Casey, Toomey Back Syria Action
Now that the Administration has officially confirmed that the Syrian government has used chemical weapons against it’s citizens, it is widely expected that they will soon take some sort of military action against that nation.
Senator Casey spoke out earlier this week in commendation of Syria’s leadership and support of presidential action.
“Addressing the crisis in Syria at this stage will be extremely difficult, but every day that Assad remains in power helps Iran and Hezbollah and threatens stability across the region,” the Senator stated in a press release. “[Assad] has crossed more than a red line and the United States must act in the interest of our national and global security.”
Today Senator Toomey also voiced his support for the limited response the Obama Administration appears to be favoring.
“It appears to be an established fact that Assad has used chemical weapons repeatedly in an indiscriminate slaughter of his own civilians,” the Senator said. “These weapons and his behavior pose a national security risk to the U.S. This calls for an American response, being mindful to avoid a long-term military engagement in the Syrian civil war. The President must explain to Congress and the American people the objectives and risks of any action.”

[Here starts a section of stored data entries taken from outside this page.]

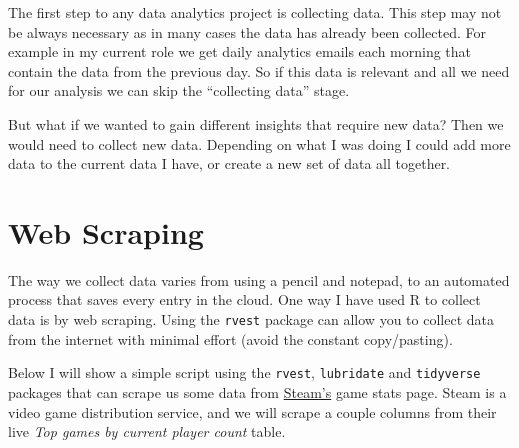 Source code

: \documentclass[
  letterpaper,
  DIV=11,
  numbers=noendperiod]{scrreprt}
\begin{document}
The first step to any data analytics project is collecting data. This
step may not be always necessary as in many cases the data has already
been collected. For example in my current role we get daily analytics
emails each morning that contain the data from the previous day. So if
this data is relevant and all we need for our analysis we can skip the
``collecting data'' stage.

But what if we wanted to gain different insights that require new data?
Then we would need to collect new data. Depending on what I was doing I
could add more data to the current data I have, or create a new set of
data all together.

\hypertarget{web-scraping}{%
\section{\texorpdfstring{\textbf{Web
Scraping}}{Web Scraping}}\label{web-scraping}}

The way we collect data varies from using a pencil and notepad, to an
automated process that saves every entry in the cloud. One way I have
used R to collect data is by web scraping. Using the \texttt{rvest}
package can allow you to collect data from the internet with minimal
effort (avoid the constant copy/pasting).

Below I will show a simple script using the \texttt{rvest},
\texttt{lubridate} and \texttt{tidyverse} packages that can scrape us
some data from \href{https://store.steampowered.com/stats/}{Steam's}
game stats page. Steam is a video game distribution service, and we will
scrape a couple columns from their live \emph{Top games by current
player count} table.
\end{document}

Rep. Tom Marino (R-Lycoming), however, stood among House members who oppose unilateral action by Obama on constitutional grounds.
“The current situation in Syria dictates that the President consults with Congress before authorizing the use of U.S. military force,” he said. “The Constitution clearly separates war powers between the executive and legislative branches, granting Congress the explicit authority to declare war and the President the authority to act only in cases of imminent danger.”
The congressman did state, though, that he is already opposed to any intervention at this time. Additionally, Marino along with Reps. Mike Fitzpatrick (R-Bucks) and Joe Pitts (R-Chester) have both signed a letter calling for the President to seek and receive authorization from Congress before conducting any operations.
Co-signers include an unlikely coalition of dovish liberals and libertarian and/or constitutional conservatives.
While the Administration is currently consulting with Congress, it is highly unlikely they will seek authorization for any military action.